WHAT NEEDS TO BE DONE: Filter the entries for lines with the word "Abordagem".

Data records
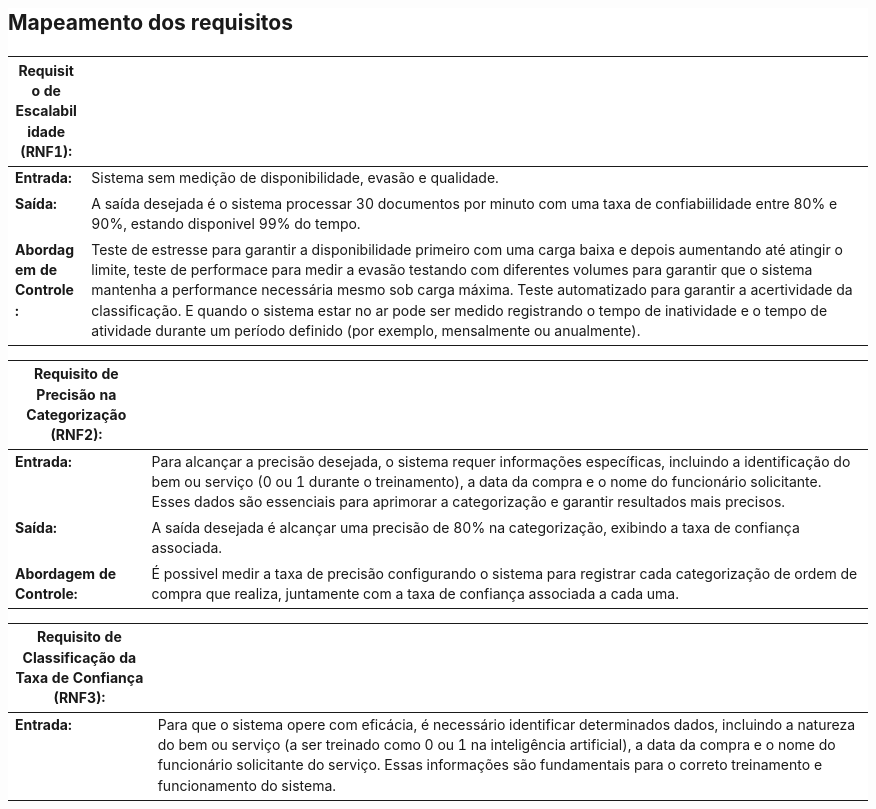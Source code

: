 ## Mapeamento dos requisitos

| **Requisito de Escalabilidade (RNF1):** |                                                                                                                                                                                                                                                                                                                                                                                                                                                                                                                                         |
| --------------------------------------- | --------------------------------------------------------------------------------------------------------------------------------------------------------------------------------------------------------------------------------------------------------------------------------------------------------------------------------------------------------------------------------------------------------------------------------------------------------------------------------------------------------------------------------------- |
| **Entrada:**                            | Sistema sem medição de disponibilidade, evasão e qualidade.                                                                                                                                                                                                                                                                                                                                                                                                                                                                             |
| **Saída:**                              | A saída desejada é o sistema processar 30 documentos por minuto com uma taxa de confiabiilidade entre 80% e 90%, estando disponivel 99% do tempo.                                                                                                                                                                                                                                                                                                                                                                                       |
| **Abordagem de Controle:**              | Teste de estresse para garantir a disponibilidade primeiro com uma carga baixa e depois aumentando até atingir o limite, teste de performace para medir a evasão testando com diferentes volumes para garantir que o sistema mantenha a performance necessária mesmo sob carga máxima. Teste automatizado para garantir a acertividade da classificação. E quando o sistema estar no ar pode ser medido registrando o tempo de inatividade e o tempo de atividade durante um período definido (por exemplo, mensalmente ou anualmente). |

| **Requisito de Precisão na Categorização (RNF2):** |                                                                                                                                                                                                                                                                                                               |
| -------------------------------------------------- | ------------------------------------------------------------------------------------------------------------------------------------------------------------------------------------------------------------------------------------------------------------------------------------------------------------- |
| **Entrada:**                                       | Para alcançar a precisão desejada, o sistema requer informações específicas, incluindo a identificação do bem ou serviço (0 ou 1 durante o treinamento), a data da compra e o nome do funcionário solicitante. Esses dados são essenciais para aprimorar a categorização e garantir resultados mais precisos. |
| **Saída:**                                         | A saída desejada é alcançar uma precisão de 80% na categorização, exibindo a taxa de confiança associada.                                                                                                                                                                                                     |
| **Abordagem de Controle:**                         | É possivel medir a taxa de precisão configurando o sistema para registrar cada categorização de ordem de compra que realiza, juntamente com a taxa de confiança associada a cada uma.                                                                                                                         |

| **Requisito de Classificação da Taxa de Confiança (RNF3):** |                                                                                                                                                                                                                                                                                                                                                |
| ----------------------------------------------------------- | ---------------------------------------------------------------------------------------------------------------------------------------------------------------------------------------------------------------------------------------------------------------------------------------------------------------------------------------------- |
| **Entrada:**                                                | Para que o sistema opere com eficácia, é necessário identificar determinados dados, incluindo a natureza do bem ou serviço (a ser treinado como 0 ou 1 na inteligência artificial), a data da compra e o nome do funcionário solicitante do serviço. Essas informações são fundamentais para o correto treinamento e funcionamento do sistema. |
...
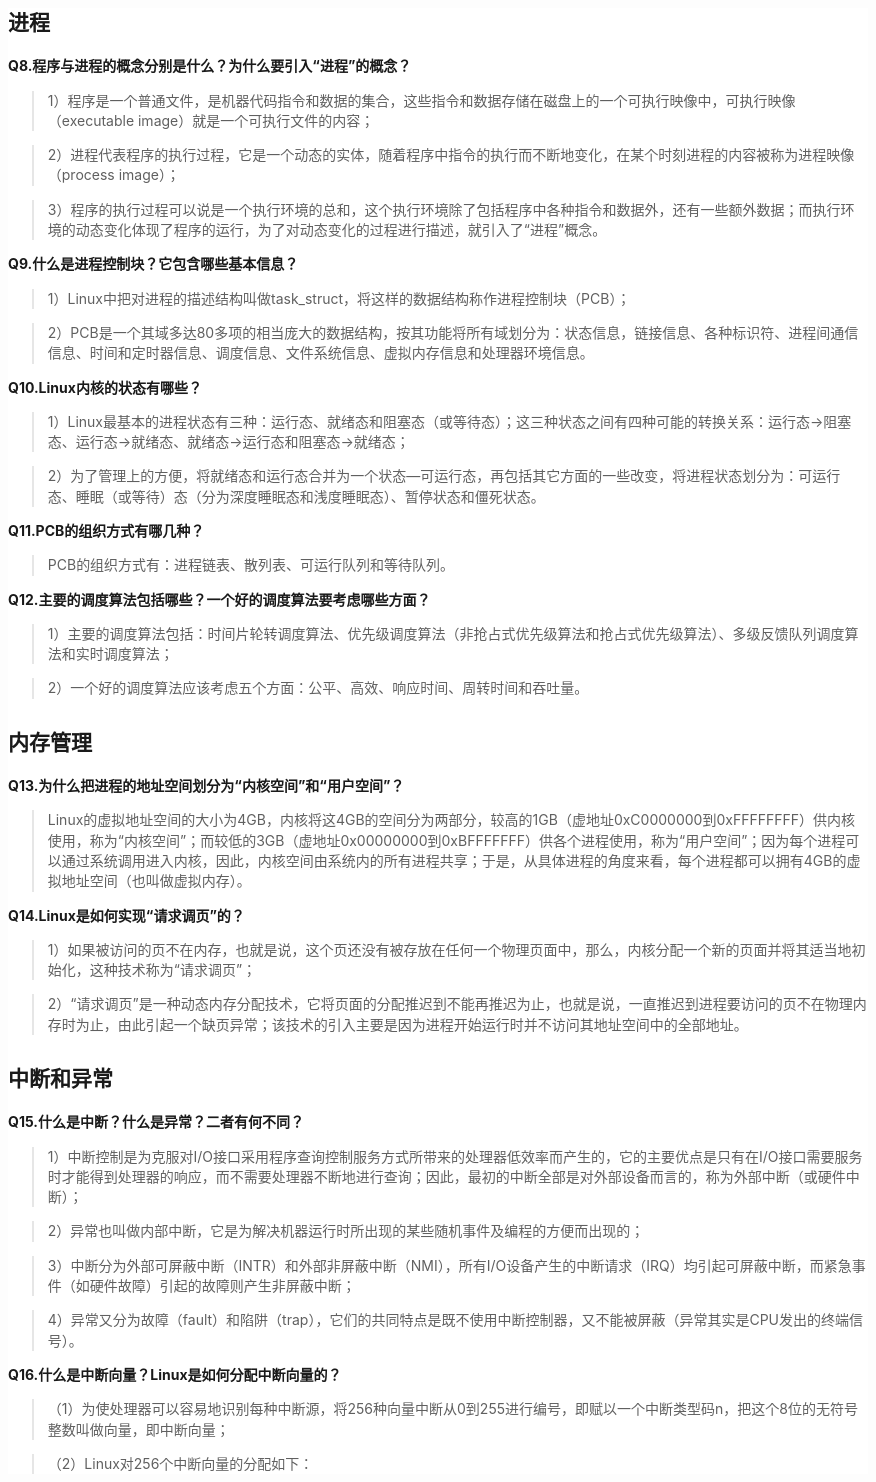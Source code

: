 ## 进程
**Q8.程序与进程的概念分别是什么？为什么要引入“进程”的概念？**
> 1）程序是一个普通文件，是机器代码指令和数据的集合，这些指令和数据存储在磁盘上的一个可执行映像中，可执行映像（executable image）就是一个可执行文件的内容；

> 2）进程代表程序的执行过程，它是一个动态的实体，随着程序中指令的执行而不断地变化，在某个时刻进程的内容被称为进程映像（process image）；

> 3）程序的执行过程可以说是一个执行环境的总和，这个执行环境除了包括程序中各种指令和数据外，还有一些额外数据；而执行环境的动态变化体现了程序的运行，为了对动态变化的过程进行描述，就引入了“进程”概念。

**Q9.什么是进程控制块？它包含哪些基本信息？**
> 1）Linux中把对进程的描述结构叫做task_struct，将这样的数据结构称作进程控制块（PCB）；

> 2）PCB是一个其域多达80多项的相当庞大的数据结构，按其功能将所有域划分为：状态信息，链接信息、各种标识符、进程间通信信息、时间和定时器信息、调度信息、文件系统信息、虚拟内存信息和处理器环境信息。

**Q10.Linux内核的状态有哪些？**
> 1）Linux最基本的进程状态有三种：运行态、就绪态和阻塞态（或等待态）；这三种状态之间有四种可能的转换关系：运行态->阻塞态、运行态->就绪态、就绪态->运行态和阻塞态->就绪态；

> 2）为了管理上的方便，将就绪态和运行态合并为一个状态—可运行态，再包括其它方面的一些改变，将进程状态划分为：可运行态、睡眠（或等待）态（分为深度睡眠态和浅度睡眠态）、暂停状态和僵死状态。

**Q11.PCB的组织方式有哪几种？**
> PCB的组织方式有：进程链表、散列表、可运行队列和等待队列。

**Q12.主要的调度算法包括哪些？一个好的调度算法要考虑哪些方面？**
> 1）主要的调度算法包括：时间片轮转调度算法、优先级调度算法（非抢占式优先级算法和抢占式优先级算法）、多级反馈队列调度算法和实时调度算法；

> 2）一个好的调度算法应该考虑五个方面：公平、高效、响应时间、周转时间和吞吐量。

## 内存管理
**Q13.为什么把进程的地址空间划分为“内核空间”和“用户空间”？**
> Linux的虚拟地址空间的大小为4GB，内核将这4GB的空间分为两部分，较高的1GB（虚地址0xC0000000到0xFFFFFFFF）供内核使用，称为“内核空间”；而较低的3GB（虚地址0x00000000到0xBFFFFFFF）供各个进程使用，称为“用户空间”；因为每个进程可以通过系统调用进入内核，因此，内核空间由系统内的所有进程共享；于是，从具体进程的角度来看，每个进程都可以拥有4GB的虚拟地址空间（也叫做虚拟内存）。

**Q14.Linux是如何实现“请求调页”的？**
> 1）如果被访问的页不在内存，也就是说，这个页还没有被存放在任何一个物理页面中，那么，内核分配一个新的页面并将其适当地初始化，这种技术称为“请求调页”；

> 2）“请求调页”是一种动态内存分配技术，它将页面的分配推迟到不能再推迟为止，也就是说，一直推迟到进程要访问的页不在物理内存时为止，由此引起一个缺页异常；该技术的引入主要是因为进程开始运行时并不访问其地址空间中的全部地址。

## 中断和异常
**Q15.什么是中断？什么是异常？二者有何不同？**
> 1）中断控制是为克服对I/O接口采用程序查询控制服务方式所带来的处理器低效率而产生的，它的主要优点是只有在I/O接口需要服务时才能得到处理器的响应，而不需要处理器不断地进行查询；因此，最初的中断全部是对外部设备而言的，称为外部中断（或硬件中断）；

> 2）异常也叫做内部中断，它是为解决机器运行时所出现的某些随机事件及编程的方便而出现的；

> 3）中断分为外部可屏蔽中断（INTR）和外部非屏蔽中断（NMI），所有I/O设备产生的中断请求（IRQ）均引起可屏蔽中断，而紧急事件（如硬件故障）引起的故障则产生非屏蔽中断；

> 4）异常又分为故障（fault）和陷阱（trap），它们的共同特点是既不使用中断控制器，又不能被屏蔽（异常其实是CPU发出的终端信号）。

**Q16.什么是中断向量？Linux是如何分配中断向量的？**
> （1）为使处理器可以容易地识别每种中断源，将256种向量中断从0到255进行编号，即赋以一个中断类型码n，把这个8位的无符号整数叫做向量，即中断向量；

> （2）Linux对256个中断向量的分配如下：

SOLUTION BELOW:
| **Abordagem de Controle:**              | Teste de estresse para garantir a disponibilidade primeiro com uma carga baixa e depois aumentando até atingir o limite, teste de performace para medir a evasão testando com diferentes volumes para garantir que o sistema mantenha a performance necessária mesmo sob carga máxima. Teste automatizado para garantir a acertividade da classificação. E quando o sistema estar no ar pode ser medido registrando o tempo de inatividade e o tempo de atividade durante um período definido (por exemplo, mensalmente ou anualmente). |
| **Abordagem de Controle:**                         | É possivel medir a taxa de precisão configurando o sistema para registrar cada categorização de ordem de compra que realiza, juntamente com a taxa de confiança associada a cada uma.                                                                                                                         |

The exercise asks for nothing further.